Mané Garrincha foi um desses ídolos providenciais com que o acaso veio ao encontro das massas populares e até dos figurões responsáveis periódicos pela sorte do Brasil, ofertando-lhes o jogador que contrariava todos os princípios sacramentais do jogo, e que, no entanto alcançava os mais deliciosos resultados. (...)
Garrincha, em sua irresponsabilidade amável, poderia, quem sabe?, fornecer-nos a chave de um segredo de que era possuidor e que ele mesmo não decifrava, inocente que era da origem do poder mágico de seus músculos e pés.
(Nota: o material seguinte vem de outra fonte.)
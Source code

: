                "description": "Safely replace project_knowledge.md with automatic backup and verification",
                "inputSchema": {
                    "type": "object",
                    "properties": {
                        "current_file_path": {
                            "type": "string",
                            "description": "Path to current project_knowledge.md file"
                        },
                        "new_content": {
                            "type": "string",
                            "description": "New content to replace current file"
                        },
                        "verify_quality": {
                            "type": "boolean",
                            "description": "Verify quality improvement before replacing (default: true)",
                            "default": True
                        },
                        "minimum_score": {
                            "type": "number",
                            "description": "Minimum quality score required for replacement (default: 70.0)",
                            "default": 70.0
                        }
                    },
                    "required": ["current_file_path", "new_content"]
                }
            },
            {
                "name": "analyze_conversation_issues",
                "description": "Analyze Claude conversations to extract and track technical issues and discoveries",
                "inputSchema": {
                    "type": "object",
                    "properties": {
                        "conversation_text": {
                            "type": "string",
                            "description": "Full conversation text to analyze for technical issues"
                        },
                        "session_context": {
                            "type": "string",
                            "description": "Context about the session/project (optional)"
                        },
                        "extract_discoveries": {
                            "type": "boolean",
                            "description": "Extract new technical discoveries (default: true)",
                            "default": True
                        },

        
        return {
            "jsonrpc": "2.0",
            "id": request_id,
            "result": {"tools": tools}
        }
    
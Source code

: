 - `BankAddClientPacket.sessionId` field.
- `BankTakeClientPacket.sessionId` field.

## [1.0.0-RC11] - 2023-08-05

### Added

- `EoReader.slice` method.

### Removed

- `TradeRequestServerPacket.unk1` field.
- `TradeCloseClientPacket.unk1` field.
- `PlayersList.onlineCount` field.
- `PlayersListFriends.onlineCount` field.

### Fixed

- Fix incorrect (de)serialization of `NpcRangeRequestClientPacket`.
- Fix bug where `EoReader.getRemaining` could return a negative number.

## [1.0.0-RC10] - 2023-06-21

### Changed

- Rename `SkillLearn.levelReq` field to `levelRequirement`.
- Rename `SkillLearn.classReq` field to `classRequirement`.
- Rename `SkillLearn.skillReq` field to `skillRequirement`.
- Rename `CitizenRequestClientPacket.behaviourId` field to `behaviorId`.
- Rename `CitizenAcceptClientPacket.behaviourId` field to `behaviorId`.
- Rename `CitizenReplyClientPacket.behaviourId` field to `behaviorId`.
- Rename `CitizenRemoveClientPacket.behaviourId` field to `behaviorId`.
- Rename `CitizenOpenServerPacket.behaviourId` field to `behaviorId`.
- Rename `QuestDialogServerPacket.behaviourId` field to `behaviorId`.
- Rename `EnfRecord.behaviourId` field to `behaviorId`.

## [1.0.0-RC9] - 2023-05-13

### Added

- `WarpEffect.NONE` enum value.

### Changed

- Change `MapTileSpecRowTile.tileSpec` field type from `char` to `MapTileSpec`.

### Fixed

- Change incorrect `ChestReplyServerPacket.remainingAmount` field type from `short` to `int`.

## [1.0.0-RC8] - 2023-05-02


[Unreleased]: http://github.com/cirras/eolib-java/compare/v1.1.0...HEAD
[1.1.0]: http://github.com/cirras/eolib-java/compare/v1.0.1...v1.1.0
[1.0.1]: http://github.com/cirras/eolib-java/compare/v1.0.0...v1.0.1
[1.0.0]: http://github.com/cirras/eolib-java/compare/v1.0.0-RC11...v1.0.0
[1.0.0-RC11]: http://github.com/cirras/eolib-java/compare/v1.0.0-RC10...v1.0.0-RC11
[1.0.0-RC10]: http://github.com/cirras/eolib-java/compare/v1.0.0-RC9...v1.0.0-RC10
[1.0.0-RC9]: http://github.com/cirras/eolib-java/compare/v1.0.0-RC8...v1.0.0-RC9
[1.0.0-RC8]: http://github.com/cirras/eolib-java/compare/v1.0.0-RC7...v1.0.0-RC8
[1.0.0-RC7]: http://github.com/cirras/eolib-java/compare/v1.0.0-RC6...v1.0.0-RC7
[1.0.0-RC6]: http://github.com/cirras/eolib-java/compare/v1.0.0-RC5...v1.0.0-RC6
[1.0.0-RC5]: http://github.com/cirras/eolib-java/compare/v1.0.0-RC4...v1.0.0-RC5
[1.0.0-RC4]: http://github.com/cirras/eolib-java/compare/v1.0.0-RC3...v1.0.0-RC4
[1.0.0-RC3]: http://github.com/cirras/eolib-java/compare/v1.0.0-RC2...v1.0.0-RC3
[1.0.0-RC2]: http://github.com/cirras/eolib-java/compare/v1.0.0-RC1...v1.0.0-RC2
Divertido, espontâneo, inconsequente, com uma inocência que não excluía espertezas instintivas de Macunaíma — nenhum modelo seria mais adequado do que esse, para seduzir um povo que, olhando em redor, não encontrava os sérios heróis, os santos miraculosos de que necessita no dia-a-dia. A identificação da sociedade com ele fazia-se naturalmente. Garrincha não pedia nada a seus admiradores; não lhes exigia sacrifícios ou esforços mentais para admirá-lo e segui-lo, pois de resto não queria que ninguém o seguisse. (...)
A criança grande que ele não deixou de ser foi vitimada pelo germe de autodestruição que trazia consigo: faltavam-lhe defesas psicológicas que acudissem ao apelo de amigos e fãs. Garrincha, o encantador, era folha ao vento. Resta a maravilhosa lembrança de suas incríveis habilidades, que farão sempre sorrir a quem as recordar. (...)
Se há um deus que regula o futebol, esse deus é sobretudo irônico e farsante, e Garrincha foi um de seus delegados incumbidos de zombar de tudo e de todos, nos estádios. Mas como é também um deus cruel, tirou do estonteante Garrincha a faculdade de perceber sua condição de agente divino. Foi um pobre e pequeno mortal que ajudou um país inteiro a sublimar suas tristezas. O pior é que as tristezas voltam, e não há outro Garrincha disponível. Precisa-se de um novo, que nos alimente o sonho.”

*Crônica publicada em 22 de janeiro de 1983, no Jornal do Brasil
**Mané a “Alegria do povo” faleceu em 20 de janeiro de 1983 no Rio de Janeiro.